Nurses Speak Out and Take Action Against Untenable Conditions


Healthcare workers begin negotiaitons with Quebec government, October 24, 2019.

Putting into practice their motto "We're done working ourselves sick!," nurses who are members of the Quebec Interprofessional Health Federation (FIQ) spoke out and took action at the beginning of January against untenable conditions in emergency rooms in Quebec. On January 5, FIQ nurses in Montreal held sit-ins on two different shifts at the Maisonneuve-Rosemont Hospital and a sit-in at Santa Cabrini Hospital to highlight the crisis that exists in emergency rooms for workers and patients. This happened after nurses had been repeatedly forced to work mandatory overtime, sometimes triple shifts, to deal with the crisis in the emergency rooms. At the beginning of January, occupancy rate at the emergency rooms was 139 per cent at Santa Cabrini, 160 per cent in the whole Montérégie region, and 129 per cent in Montreal. At Maisonneuve-Rosemont, the emergency room has been in non-stop crisis for over a year.
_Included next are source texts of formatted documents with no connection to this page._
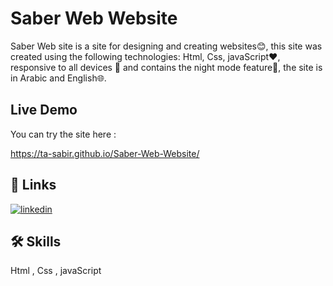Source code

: 
# Saber Web Website

Saber Web site is a site for designing and creating websites😊, this site was created using the following technologies: Html, Css, javaScript❤️, responsive to all devices 📲 and contains the night mode feature🌙, the site is in Arabic and English🌐.


## Live Demo
You can try the site here :

https://ta-sabir.github.io/Saber-Web-Website/



## 🔗 Links
[![linkedin](https://img.shields.io/badge/linkedin-0A66C2?style=for-the-badge&logo=linkedin&logoColor=white)](https://www.linkedin.com/in/saber-talhaoui-214106262/)



## 🛠 Skills
Html , Css , javaScript
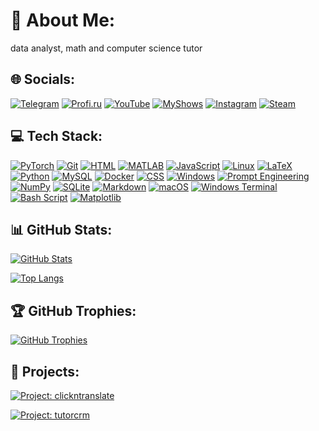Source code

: # 🚀 About Me:
data analyst, math and computer science tutor

## 🌐 Socials:
[![Telegram](https://img.shields.io/badge/Telegram-0088cc.svg?style=for-the-badge&logo=telegram&logoColor=white)](https://t.me/jabrail_digital)
[![Profi.ru](https://img.shields.io/badge/Profi.ru-0078FF.svg?style=for-the-badge&logo=profi&logoColor=white)](https://profi.ru/profile/HalilovDE)
[![YouTube](https://img.shields.io/badge/YouTube-%23FF0000.svg?style=for-the-badge&logo=youtube&logoColor=white)](https://youtube.com/@https://www.youtube.com/@JabrailKhalil)
[![MyShows](https://img.shields.io/badge/📺MyShows-%23FF0000.svg?style=for-the-badge&logo=tv&logoColor=white)](https://myshows.me/kiddance)
[![Instagram](https://img.shields.io/badge/Instagram-%23E4405F.svg?style=for-the-badge&logo=instagram&logoColor=white)](https://instagram.com/jabrailkhalilov)
[![Steam](https://img.shields.io/badge/Steam-000000.svg?style=for-the-badge&logo=steam&logoColor=white)](https://steamcommunity.com/id/kiddance/)

## 💻 Tech Stack:
[![PyTorch](https://img.shields.io/badge/PyTorch-%23EE4C2C.svg?style=for-the-badge&logo=PyTorch&logoColor=white)](https://pytorch.org/)
[![Git](https://img.shields.io/badge/git-%23F05033.svg?style=for-the-badge&logo=git&logoColor=white)](https://git-scm.com/)
[![HTML](https://img.shields.io/badge/HTML-E34F26?style=for-the-badge&logo=html5&logoColor=white)](https://developer.mozilla.org/en-US/docs/Web/HTML)
[![MATLAB](https://img.shields.io/badge/MATLAB-FF6C2C?style=for-the-badge&logo=matlab&logoColor=white)](https://www.mathworks.com/products/matlab.html)
[![JavaScript](https://img.shields.io/badge/JavaScript-F7DF1E?style=for-the-badge&logo=javascript&logoColor=black)](https://developer.mozilla.org/en-US/docs/Web/JavaScript)
[![Linux](https://img.shields.io/badge/Linux-FCC624?style=for-the-badge&logo=linux&logoColor=black)](https://www.linux.org/)
[![LaTeX](https://img.shields.io/badge/latex-%23008080.svg?style=for-the-badge&logo=latex&logoColor=white)](https://www.latex-project.org/)
[![Python](https://img.shields.io/badge/python-3670A0?style=for-the-badge&logo=python&logoColor=ffdd54)](https://www.python.org/)
[![MySQL](https://img.shields.io/badge/mysql-4479A1.svg?style=for-the-badge&logo=mysql&logoColor=white)](https://www.mysql.com/)
[![Docker](https://img.shields.io/badge/docker-%230db7ed.svg?style=for-the-badge&logo=docker&logoColor=white)](https://www.docker.com/)
[![CSS](https://img.shields.io/badge/CSS-1572B6?style=for-the-badge&logo=css3&logoColor=white)](https://developer.mozilla.org/en-US/docs/Web/CSS)
[![Windows](https://img.shields.io/badge/Windows-0078D6?style=for-the-badge&logo=windows&logoColor=white)](https://www.microsoft.com/windows/)
[![Prompt Engineering](https://img.shields.io/badge/Prompt%20Engineering-1f8ef1?style=for-the-badge)](https://www.promptingguide.ai/)
[![NumPy](https://img.shields.io/badge/numpy-%23013243.svg?style=for-the-badge&logo=numpy&logoColor=white)](https://numpy.org/)
[![SQLite](https://img.shields.io/badge/sqlite-%2307405e.svg?style=for-the-badge&logo=sqlite&logoColor=white)](https://sqlite.org/)
[![Markdown](https://img.shields.io/badge/markdown-%23000000.svg?style=for-the-badge&logo=markdown&logoColor=white)](https://daringfireball.net/projects/markdown/)
[![macOS](https://img.shields.io/badge/macOS-000000?style=for-the-badge&logo=apple&logoColor=white)](https://www.apple.com/macos/)
[![Windows Terminal](https://img.shields.io/badge/Windows%20Terminal-000000.svg?style=for-the-badge&logo=windows-terminal&logoColor=white)](https://github.com/microsoft/terminal)
[![Bash Script](https://img.shields.io/badge/bash_script-000000.svg?style=for-the-badge&logo=gnu-bash&logoColor=white)](https://www.gnu.org/software/bash/)
[![Matplotlib](https://img.shields.io/badge/Matplotlib-000000.svg?style=for-the-badge&logo=Matplotlib&logoColor=white)](https://matplotlib.org/)

## 📊 GitHub Stats:
[![GitHub Stats](https://github-readme-stats.vercel.app/api?username=JabrailKhalil&show_icons=true&theme=radical)](https://github.com/JabrailKhalil)

[![Top Langs](https://github-readme-stats.vercel.app/api/top-langs/?username=JabrailKhalil&layout=compact&theme=radical)](https://github.com/JabrailKhalil)

## 🏆 GitHub Trophies:
[![GitHub Trophies](https://github-profile-trophy.vercel.app/?username=JabrailKhalil&theme=radical)](https://github.com/JabrailKhalil)

## 📁 Projects:
[![Project: clickntranslate](https://github-readme-stats.vercel.app/api/pin/?username=JabrailKhalil&repo=clickntranslate&theme=radical)](https://github.com/JabrailKhalil/clickntranslate)

[![Project: tutorcrm](https://github-readme-stats.vercel.app/api/pin/?username=JabrailKhalil&repo=tutorcrm&theme=radical)](https://github.com/JabrailKhalil/tutorcrm)
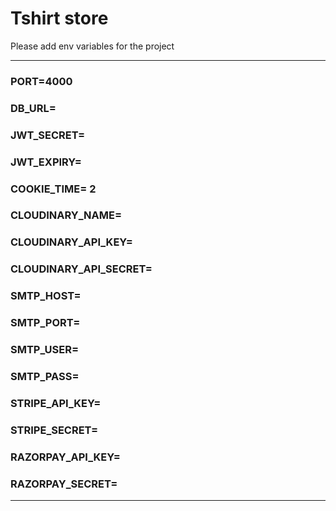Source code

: # Tshirt store 

Please add env variables for the project

---

### PORT=4000

### DB_URL=

### JWT_SECRET=

### JWT_EXPIRY=

### COOKIE_TIME= 2

### CLOUDINARY_NAME=

### CLOUDINARY_API_KEY=

### CLOUDINARY_API_SECRET=

### SMTP_HOST=

### SMTP_PORT=

### SMTP_USER=

### SMTP_PASS=

### STRIPE_API_KEY=

### STRIPE_SECRET=

### RAZORPAY_API_KEY=

### RAZORPAY_SECRET=

---

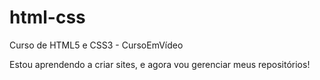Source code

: # html-css
 Curso de HTML5 e CSS3 - CursoEmVídeo

 Estou aprendendo a criar sites, e agora vou gerenciar meus repositórios!
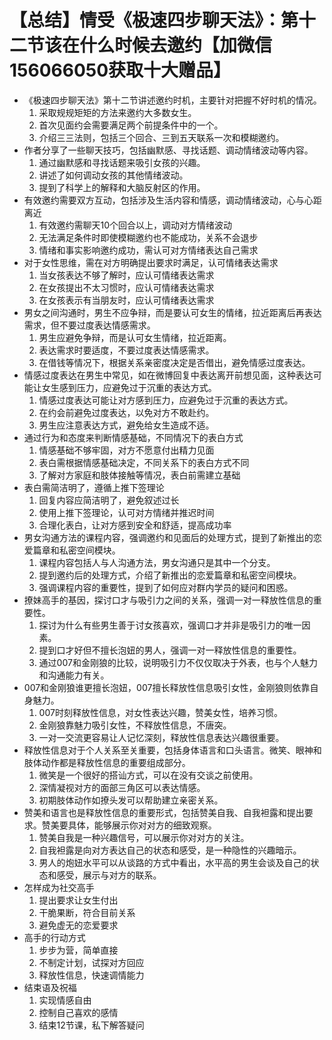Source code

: # 【总结】情受《极速四步聊天法》：第十二节该在什么时候去邀约【加微信156066050获取十大赠品】

-   《极速四步聊天法》第十二节讲述邀约时机，主要针对把握不好时机的情况。
    1.  采取规规矩矩的方法来邀约大多数女生。
    2.  首次见面约会需要满足两个前提条件中的一个。
    3.  介绍三三法则，包括三个回合、三到五天联系一次和模糊邀约。
-   作者分享了一些聊天技巧，包括幽默感、寻找话题、调动情绪波动等内容。
    1.  通过幽默感和寻找话题来吸引女孩的兴趣。
    2.  讲述了如何调动女孩的其他情绪波动。
    3.  提到了科学上的解释和大脑反射区的作用。
-   有效邀约需要双方互动，包括涉及生活内容和情感，调动情绪波动，心与心距离近
    1.  有效邀约需聊天10个回合以上，调动对方情绪波动
    2.  无法满足条件时即使模糊邀约也不能成功，关系不会退步
    3.  情绪和事实影响邀约成功，需认可对方情绪表达自己需求
-   对于女性思维，需在对方明确提出要求时满足，认可情绪表达需求
    1.  当女孩表达不够了解时，应认可情绪表达需求
    2.  在女孩提出不太习惯时，应认可情绪表达需求
    3.  在女孩表示有当朋友时，应认可情绪表达需求
-   男女之间沟通时，男生不应争辩，而是要认可女生的情绪，拉近距离后再表达需求，但不要过度表达情感需求。
    1.  男生应避免争辩，而是认可女生情绪，拉近距离。
    2.  表达需求时要适度，不要过度表达情感需求。
    3.  在借钱等情况下，根据关系亲密度决定是否借出，避免情感过度表达。
-   情感过度表达在男生中常见，如在微博回复中表达离开前想见面，这种表达可能让女生感到压力，应避免过于沉重的表达方式。
    1.  情感过度表达可能让对方感到压力，应避免过于沉重的表达方式。
    2.  在约会前避免过度表达，以免对方不敢赴约。
    3.  男生应注意表达方式，避免给女生造成不适。
-   通过行为和态度来判断情感基础，不同情况下的表白方式
    1.  情感基础不够牢固，对方不愿意付出精力见面
    2.  表白需根据情感基础决定，不同关系下的表白方式不同
    3.  了解对方家庭和肢体接触等情况，表白前需建立基础
-   表白需简洁明了，遵循上推下签理论
    1.  回复内容应简洁明了，避免叙述过长
    2.  使用上推下签理论，认可对方情绪并推迟时间
    3.  合理化表白，让对方感到安全和舒适，提高成功率
-   男女沟通方法的课程内容，强调邀约和见面后的处理方式，提到了新推出的恋爱篇章和私密空间模块。
    1.  课程内容包括人与人沟通方法，男女沟通只是其中一个分支。
    2.  提到邀约后的处理方式，介绍了新推出的恋爱篇章和私密空间模块。
    3.  强调课程内容的重要性，提到了如何应对群内学员的疑问和困惑。
-   撩妹高手的基因，探讨口才与吸引力之间的关系，强调一对一释放性信息的重要性。
    1.  探讨为什么有些男生善于讨女孩喜欢，强调口才并非是吸引力的唯一因素。
    2.  提到口才好但不擅长泡妞的男人，强调一对一释放性信息的重要性。
    3.  通过007和金刚狼的比较，说明吸引力不仅仅取决于外表，也与个人魅力和沟通能力有关。
-   007和金刚狼谁更擅长泡妞，007擅长释放性信息吸引女性，金刚狼则依靠自身魅力。 
    1.  007时刻释放性信息，对女性表达兴趣，赞美女性，培养习惯。
    2.  金刚狼靠魅力吸引女性，不释放性信息，不唐突。
    3.  一对一交流更容易让人记忆深刻，释放性信息表达兴趣很重要。
-   释放性信息对于个人关系至关重要，包括身体语言和口头语言。微笑、眼神和肢体动作都是释放性信息的重要组成部分。
    1.  微笑是一个很好的搭讪方式，可以在没有交谈之前使用。
    2.  深情凝视对方的面部三角区可以表达情感。
    3.  初期肢体动作如撩头发可以帮助建立亲密关系。
-   赞美和语言也是释放性信息的重要形式，包括赞美自我、自我袒露和提出要求。赞美要具体，能够展示你对对方的细致观察。
    1.  赞美自我是一种兴趣信号，可以展示你对对方的关注。
    2.  自我袒露是向对方表达自己的状态和感受，是一种隐性的兴趣暗示。
    3.  男人的炮妞水平可以从谈路的方式中看出，水平高的男生会谈及自己的状态和感受，展示与对方的联系。
-   怎样成为社交高手
    1.  提出要求让女生付出
    2.  干脆果断，符合目前关系
    3.  避免虚无的恋爱要求
-   高手的行动方式
    1.  步步为营，简单直接
    2.  不制定计划，试探对方回应
    3.  释放性信息，快速调情能力
-   结束语及祝福
    1.  实现情感自由
    2.  控制自己喜欢的感情
    3.  结束12节课，私下解答疑问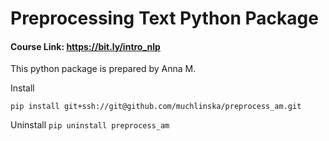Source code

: # Preprocessing Text Python Package

#### Course Link: https://bit.ly/intro_nlp

This python package is prepared by Anna M.

Install

`pip install git+ssh://git@github.com/muchlinska/preprocess_am.git`


Uninstall
`pip uninstall preprocess_am`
While the nurses were holding their sit-ins, FIQ representatives went to the media to expose the situation and demand immediate solutions that are favourable to the nurses and the patients, for which they have been advocating for years. They made the point that the crisis in Quebec's emergency rooms is not a matter of a sudden seasonal increase in patients coming in with flu (although this problem also exists), as nurses have been pointing out for a long time. The problem, they said, is a systemic overall deterioration in the health care sector, in which formerly exceptional measures such as mandatory overtime have become the norm and referred to now as a "management tool." Such measures are being taken instead of dealing with the problems in the health care sector. For example, FIQ representatives pointed out that various hospital administrations have started to call in nurses who are on leave for various reasons, and retired nurses, in an effort to deal with the crisis in the emergency rooms and elsewhere, and have made this into another "management tool." They point out that even when more full-time nursing positions are created, which is one of their demands, this is not a solution on its own because only a small percentage of nurses are going to take these jobs because they fear that if they take regular full-time employment they will just face more pressure to stay at work for mandatory overtime. Addressing the problems would include giving a key role to the nurses and other health care workers to determine what is needed to establish appropriate conditions for workers and patients in emergency rooms.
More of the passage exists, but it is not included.